Watson, the IBM program that beat two top Jeopardy! champions, is an eye-catching advance in natural language and reason-engine-style processing. It crushed its two human competitors at reading answers, teasing out the clues in those answers, and responding with the appropriate question.
It’s also not where text-based interactive fiction parsers should be going.
Interactive fiction, at least as I’m talking about it here, is a type of text-based game in which you type imperative sentences to move around in and interact with a game world. You type the sentences at a “>” prompt which in theory promises, “Type in anything and the game will understand you.”
That’s a lie, of course. What the prompt really means is, “Type a sentence that matches the pattern of commands the game understands and it might respond appropriately.” The natural language processing behind interactive fiction hasn’t changed much since Infocom set the standard back in the 1980s even though computers have become much more powerful. Could you make interactive fiction better by improving its natural language processing capabilities? Brian Moriarty, former Infocom implementor, sees NLP as a near-necessity for IF to be better. And in the wake of Watson’s victory, others have wondered why IF parsers don’t take advantage of computers’ increased processing power to do better parsing.
Would Watson, or something similar, make IF better? Watson’s requirements of 90 IBM Power 750 servers with some 2,880 processor cores and 15 terabytes of memory puts it out of the reach of the general IF audience, but you could certainly improve the natural language processing capabilities of interactive fiction without going to those lengths. Other games with text input, like Façade, respond to any typed input without requiring you to follow IF’s established imperative sentence structure.
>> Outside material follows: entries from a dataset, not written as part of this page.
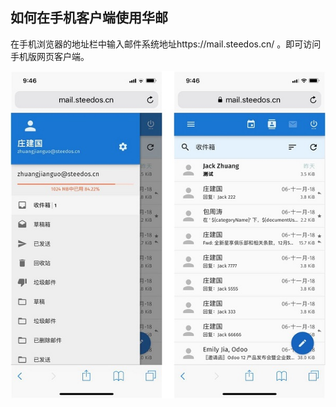## 如何在手机客户端使用华邮

在手机浏览器的地址栏中输入邮件系统地址https://mail.steedos.cn/ 。即可访问手机版网页客户端。

![](images/phone/网页.jpg)
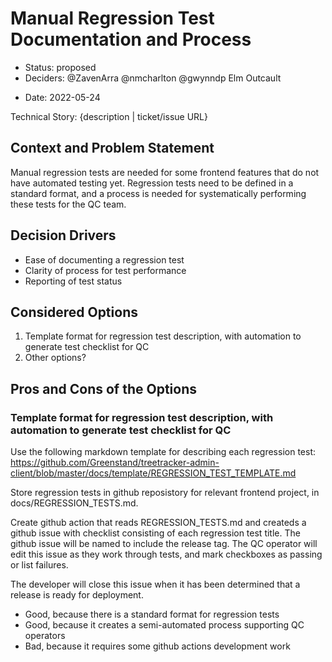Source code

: # Manual Regression Test Documentation and Process

* Status: proposed 
* Deciders: @ZavenArra @nmcharlton @gwynndp Elm Outcault
<!-- Find deciders here: https://github.com/orgs/Greenstand/people  -->
* Date: 2022-05-24 <!-- optional -->

Technical Story: {description | ticket/issue URL} <!-- optional -->

## Context and Problem Statement

Manual regression tests are needed for some frontend features that do not have automated testing yet.  Regression tests need to be defined in a standard format, and a process is needed for systematically performing these tests for the QC team.

## Decision Drivers <!-- optional -->

* Ease of documenting a regression test
* Clarity of process for test performance
* Reporting of test status

## Considered Options

1. Template format for regression test description, with automation to generate test checklist for QC 
2. Other options?

<!--
## Decision Outcome

Chosen option: "{option 1}", because {justification. e.g., only option, which meets k.o. criterion decision driver | which resolves force {force} | … | comes out best (see below)}.

### Positive Consequences 

* {e.g., improvement of quality attribute satisfaction, follow-up decisions required, …}
* …

### Negative Consequences 

* {e.g., compromising quality attribute, follow-up decisions required, …}
* …

-->

## Pros and Cons of the Options <!-- optional -->

### Template format for regression test description, with automation to generate test checklist for QC

Use the following markdown template for describing each regression test:
https://github.com/Greenstand/treetracker-admin-client/blob/master/docs/template/REGRESSION_TEST_TEMPLATE.md

Store regression tests in github reposistory for relevant frontend project, in docs/REGRESSION_TESTS.md.  

Create github action that reads REGRESSION_TESTS.md and createds a github issue with checklist consisting of each regression test title.  The github issue will be named to include the release tag.  The QC operator will edit this issue as they work through tests, and mark checkboxes as passing or list failures.  

The developer will close this issue when it has been determined that a release is ready for deployment.

* Good, because there is a standard format for regression tests
* Good, because it creates a semi-automated process supporting QC operators
* Bad, because it requires some github actions development work
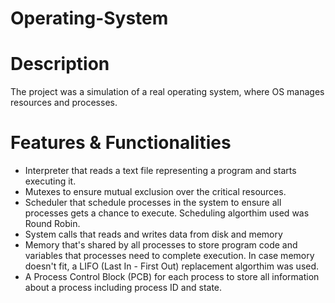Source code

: # Operating-System

# Description
The project was a simulation of a real operating system, where OS manages resources and processes. 

# Features & Functionalities
- Interpreter that reads a text file representing a program and starts executing it.
- Mutexes to ensure mutual exclusion over the critical resources.
- Scheduler that schedule processes in the system to ensure all processes gets a chance to execute. Scheduling algorthim used was Round Robin. 
- System calls that reads and writes data from disk and memory
- Memory that's shared by all processes to store program code and variables that processes need to complete execution. In case memory doesn't fit, a LIFO (Last In - First Out) replacement algorthim was used.
- A Process Control Block (PCB) for each process to store all information about a process including process ID and state.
Why shouldn’t IF?
Many other genres of games, from first-person shooters to role-playing games, have a limited interface. Xbox and PS3 game controllers have eight buttons, two joysticks, and a D-pad. That limits the number of actions you can perform with one button press, and to get more you either have to make certain buttons context-sensitive, like the “use” button common to many games, or ask users to chain together a long string of button presses, like in old-style fighting games. Mainstream PC games use a mouse, arrow keys, and perhaps a set of function keys.
IF, on the other hand, has a much larger interface. Few works of IF let you type in “USE DOOR”. Instead it’s “OPEN DOOR” and “SEARCH DRESSER” and “PUT THE BOX ON THE TABLE”. That gives you a wide range of possible actions at the cost of a complex interface. To help guide players, authors adopted a standard set of commands. If your game requires new or less-usual commands, you have to spend time guiding players to learn and use those commands.
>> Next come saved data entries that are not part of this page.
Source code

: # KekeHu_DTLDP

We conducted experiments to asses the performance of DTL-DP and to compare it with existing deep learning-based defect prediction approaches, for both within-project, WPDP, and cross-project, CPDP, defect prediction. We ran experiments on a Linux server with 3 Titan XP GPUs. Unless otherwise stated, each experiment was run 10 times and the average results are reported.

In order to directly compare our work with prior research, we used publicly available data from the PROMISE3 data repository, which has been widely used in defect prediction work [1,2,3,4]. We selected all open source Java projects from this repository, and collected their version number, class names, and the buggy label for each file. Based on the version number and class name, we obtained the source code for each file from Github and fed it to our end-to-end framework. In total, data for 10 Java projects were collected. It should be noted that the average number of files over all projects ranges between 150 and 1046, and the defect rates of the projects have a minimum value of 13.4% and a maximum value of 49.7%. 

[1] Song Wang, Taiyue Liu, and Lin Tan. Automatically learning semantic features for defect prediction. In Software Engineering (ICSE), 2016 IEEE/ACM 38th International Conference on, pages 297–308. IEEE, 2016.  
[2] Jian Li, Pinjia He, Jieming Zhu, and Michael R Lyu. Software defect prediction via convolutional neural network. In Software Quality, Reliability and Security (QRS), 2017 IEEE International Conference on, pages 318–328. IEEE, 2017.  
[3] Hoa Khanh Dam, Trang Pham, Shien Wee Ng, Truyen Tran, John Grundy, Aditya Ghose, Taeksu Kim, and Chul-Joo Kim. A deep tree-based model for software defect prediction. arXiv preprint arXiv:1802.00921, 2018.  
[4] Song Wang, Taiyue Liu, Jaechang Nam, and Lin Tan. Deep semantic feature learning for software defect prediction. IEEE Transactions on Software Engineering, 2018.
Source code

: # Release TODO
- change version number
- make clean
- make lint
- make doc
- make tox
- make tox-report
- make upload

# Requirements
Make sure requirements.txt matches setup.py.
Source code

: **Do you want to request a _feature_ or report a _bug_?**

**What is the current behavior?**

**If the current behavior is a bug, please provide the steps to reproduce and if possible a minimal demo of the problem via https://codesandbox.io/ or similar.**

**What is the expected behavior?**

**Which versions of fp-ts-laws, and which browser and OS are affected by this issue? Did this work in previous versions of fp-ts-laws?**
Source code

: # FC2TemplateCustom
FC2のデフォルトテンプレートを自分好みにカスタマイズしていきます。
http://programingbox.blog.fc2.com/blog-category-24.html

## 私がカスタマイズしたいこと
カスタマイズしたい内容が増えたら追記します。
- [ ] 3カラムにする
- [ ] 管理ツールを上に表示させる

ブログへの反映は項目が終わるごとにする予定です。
Now imagine a game accepts any input. You can type any English sentence you want and the game will attempt to parse your input. What should you type?
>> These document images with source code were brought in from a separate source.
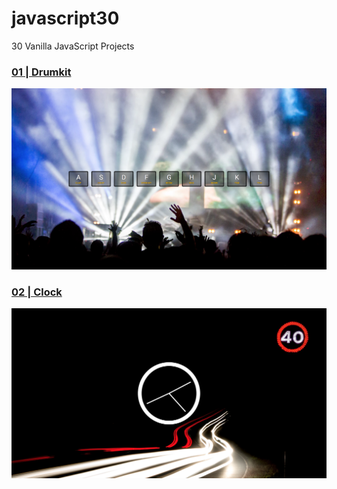 # javascript30
30 Vanilla JavaScript Projects

### [01 | Drumkit](https://github.com/SonyaMoisset/javascript30/tree/master/01-Drumkit)
![Drumkit](https://github.com/SonyaMoisset/javascript30/blob/master/01-Drumkit/drumkit.png)


### [02 | Clock](https://github.com/SonyaMoisset/javascript30/tree/master/02-Clock)
![Clock](https://github.com/SonyaMoisset/javascript30/blob/master/02-Clock/clock.png)
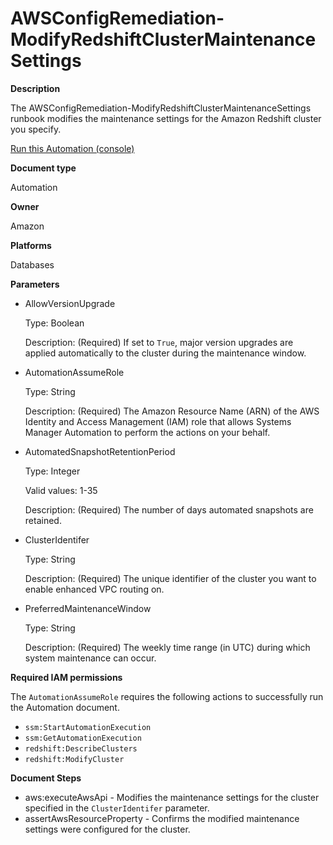 # AWSConfigRemediation\-ModifyRedshiftClusterMaintenanceSettings<a name="automation-aws-modify-redshift-maintenance"></a>

**Description**

The AWSConfigRemediation\-ModifyRedshiftClusterMaintenanceSettings runbook modifies the maintenance settings for the Amazon Redshift cluster you specify\.

[Run this Automation \(console\)](https://console.aws.amazon.com/systems-manager/automation/execute/AWSConfigRemediation-ModifyRedshiftClusterMaintenanceSettings)

**Document type**

Automation

**Owner**

Amazon

**Platforms**

Databases

**Parameters**
+ AllowVersionUpgrade

  Type: Boolean

  Description: \(Required\) If set to `True`, major version upgrades are applied automatically to the cluster during the maintenance window\.
+ AutomationAssumeRole

  Type: String

  Description: \(Required\) The Amazon Resource Name \(ARN\) of the AWS Identity and Access Management \(IAM\) role that allows Systems Manager Automation to perform the actions on your behalf\.
+ AutomatedSnapshotRetentionPeriod

  Type: Integer

  Valid values: 1\-35

  Description: \(Required\) The number of days automated snapshots are retained\.
+ ClusterIdentifer

  Type: String

  Description: \(Required\) The unique identifier of the cluster you want to enable enhanced VPC routing on\.
+ PreferredMaintenanceWindow

  Type: String

  Description: \(Required\) The weekly time range \(in UTC\) during which system maintenance can occur\.

**Required IAM permissions**

The `AutomationAssumeRole` requires the following actions to successfully run the Automation document\.
+ `ssm:StartAutomationExecution`
+ `ssm:GetAutomationExecution`
+ `redshift:DescribeClusters`
+ `redshift:ModifyCluster`

**Document Steps**
+ aws:executeAwsApi \- Modifies the maintenance settings for the cluster specified in the `ClusterIdentifer` parameter\.
+ assertAwsResourceProperty \- Confirms the modified maintenance settings were configured for the cluster\.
Game interfaces are about expressing agency in the game world. They’re how players communicate their intentions to the game and affect what’s going on inside the game. Modern videogames spend the first part of the game teaching players the available game mechanics and how to use the interface, helping them climb up the game’s learning curve. They guide players explicitly. If your game accepts any text input, then you have to work much harder to teach players what to type. To overcome option paralysis, you have to narrow those options.
Even if you had a perfect parser that could understand everything you typed, the game has to know what to do with it. Parsing is no good if you don’t do something with the results. Watson’s processing power let it parse text input and, based on that and its knowledge of how Jeopardy! answers are structured, make inferences about what related question fit the input. How much power would a game need to respond appropriately to sentences like “What have I been doing?” or “Measure out my life in coffee spoons”?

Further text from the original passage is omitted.